ASSIGNMENT ->
Could you restate every record below word for word?

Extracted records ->

----------------------------------------

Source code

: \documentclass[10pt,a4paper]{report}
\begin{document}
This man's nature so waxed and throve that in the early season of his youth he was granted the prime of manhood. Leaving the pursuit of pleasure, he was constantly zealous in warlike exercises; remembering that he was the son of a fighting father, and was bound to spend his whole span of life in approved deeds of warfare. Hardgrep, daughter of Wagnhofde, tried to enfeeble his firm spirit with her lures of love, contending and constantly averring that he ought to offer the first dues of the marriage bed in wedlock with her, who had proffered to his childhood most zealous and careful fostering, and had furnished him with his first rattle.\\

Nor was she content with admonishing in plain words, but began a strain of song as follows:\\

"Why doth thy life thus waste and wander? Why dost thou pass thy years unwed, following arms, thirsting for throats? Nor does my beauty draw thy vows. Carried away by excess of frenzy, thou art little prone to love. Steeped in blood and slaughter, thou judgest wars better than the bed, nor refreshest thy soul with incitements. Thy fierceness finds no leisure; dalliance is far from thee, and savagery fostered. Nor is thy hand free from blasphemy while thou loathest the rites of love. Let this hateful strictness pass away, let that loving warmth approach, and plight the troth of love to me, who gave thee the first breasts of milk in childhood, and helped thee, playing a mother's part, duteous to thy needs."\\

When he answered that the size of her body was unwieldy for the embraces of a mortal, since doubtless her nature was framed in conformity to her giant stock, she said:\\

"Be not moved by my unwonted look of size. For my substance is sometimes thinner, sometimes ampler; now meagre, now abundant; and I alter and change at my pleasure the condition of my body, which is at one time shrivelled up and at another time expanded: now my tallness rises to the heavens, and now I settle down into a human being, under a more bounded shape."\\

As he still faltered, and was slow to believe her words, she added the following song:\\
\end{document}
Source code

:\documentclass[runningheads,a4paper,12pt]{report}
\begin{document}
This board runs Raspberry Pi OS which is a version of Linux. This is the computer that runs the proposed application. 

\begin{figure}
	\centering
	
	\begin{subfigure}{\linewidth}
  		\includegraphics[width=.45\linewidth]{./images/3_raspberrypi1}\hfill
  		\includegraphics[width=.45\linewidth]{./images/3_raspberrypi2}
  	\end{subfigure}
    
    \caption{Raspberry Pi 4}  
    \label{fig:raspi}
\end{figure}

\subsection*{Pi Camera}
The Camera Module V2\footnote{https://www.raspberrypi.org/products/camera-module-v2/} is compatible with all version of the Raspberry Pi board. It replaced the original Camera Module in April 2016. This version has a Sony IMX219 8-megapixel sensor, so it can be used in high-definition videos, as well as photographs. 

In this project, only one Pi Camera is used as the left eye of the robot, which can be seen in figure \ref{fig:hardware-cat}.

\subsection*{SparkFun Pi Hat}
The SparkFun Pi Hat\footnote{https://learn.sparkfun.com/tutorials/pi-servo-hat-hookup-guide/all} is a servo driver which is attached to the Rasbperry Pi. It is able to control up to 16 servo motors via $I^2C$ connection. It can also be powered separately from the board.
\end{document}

----------------------------------------

ANSWER BOX ->
Source code

: \documentclass[10pt,a4paper]{report}
\begin{document}
This man's nature so waxed and throve that in the early season of his youth he was granted the prime of manhood. Leaving the pursuit of pleasure, he was constantly zealous in warlike exercises; remembering that he was the son of a fighting father, and was bound to spend his whole span of life in approved deeds of warfare. Hardgrep, daughter of Wagnhofde, tried to enfeeble his firm spirit with her lures of love, contending and constantly averring that he ought to offer the first dues of the marriage bed in wedlock with her, who had proffered to his childhood most zealous and careful fostering, and had furnished him with his first rattle.\\

Nor was she content with admonishing in plain words, but began a strain of song as follows:\\

"Why doth thy life thus waste and wander? Why dost thou pass thy years unwed, following arms, thirsting for throats? Nor does my beauty draw thy vows. Carried away by excess of frenzy, thou art little prone to love. Steeped in blood and slaughter, thou judgest wars better than the bed, nor refreshest thy soul with incitements. Thy fierceness finds no leisure; dalliance is far from thee, and savagery fostered. Nor is thy hand free from blasphemy while thou loathest the rites of love. Let this hateful strictness pass away, let that loving warmth approach, and plight the troth of love to me, who gave thee the first breasts of milk in childhood, and helped thee, playing a mother's part, duteous to thy needs."\\

When he answered that the size of her body was unwieldy for the embraces of a mortal, since doubtless her nature was framed in conformity to her giant stock, she said:\\

"Be not moved by my unwonted look of size. For my substance is sometimes thinner, sometimes ampler; now meagre, now abundant; and I alter and change at my pleasure the condition of my body, which is at one time shrivelled up and at another time expanded: now my tallness rises to the heavens, and now I settle down into a human being, under a more bounded shape."\\

As he still faltered, and was slow to believe her words, she added the following song:\\
\end{document}
Source code

:\documentclass[runningheads,a4paper,12pt]{report}
\begin{document}
This board runs Raspberry Pi OS which is a version of Linux. This is the computer that runs the proposed application. 

\begin{figure}
	\centering
	
	\begin{subfigure}{\linewidth}
  		\includegraphics[width=.45\linewidth]{./images/3_raspberrypi1}\hfill
  		\includegraphics[width=.45\linewidth]{./images/3_raspberrypi2}
  	\end{subfigure}
    
    \caption{Raspberry Pi 4}  
    \label{fig:raspi}
\end{figure}

\subsection*{Pi Camera}
The Camera Module V2\footnote{https://www.raspberrypi.org/products/camera-module-v2/} is compatible with all version of the Raspberry Pi board. It replaced the original Camera Module in April 2016. This version has a Sony IMX219 8-megapixel sensor, so it can be used in high-definition videos, as well as photographs. 

In this project, only one Pi Camera is used as the left eye of the robot, which can be seen in figure \ref{fig:hardware-cat}.

\subsection*{SparkFun Pi Hat}
The SparkFun Pi Hat\footnote{https://learn.sparkfun.com/tutorials/pi-servo-hat-hookup-guide/all} is a servo driver which is attached to the Rasbperry Pi. It is able to control up to 16 servo motors via $I^2C$ connection. It can also be powered separately from the board.
\end{document}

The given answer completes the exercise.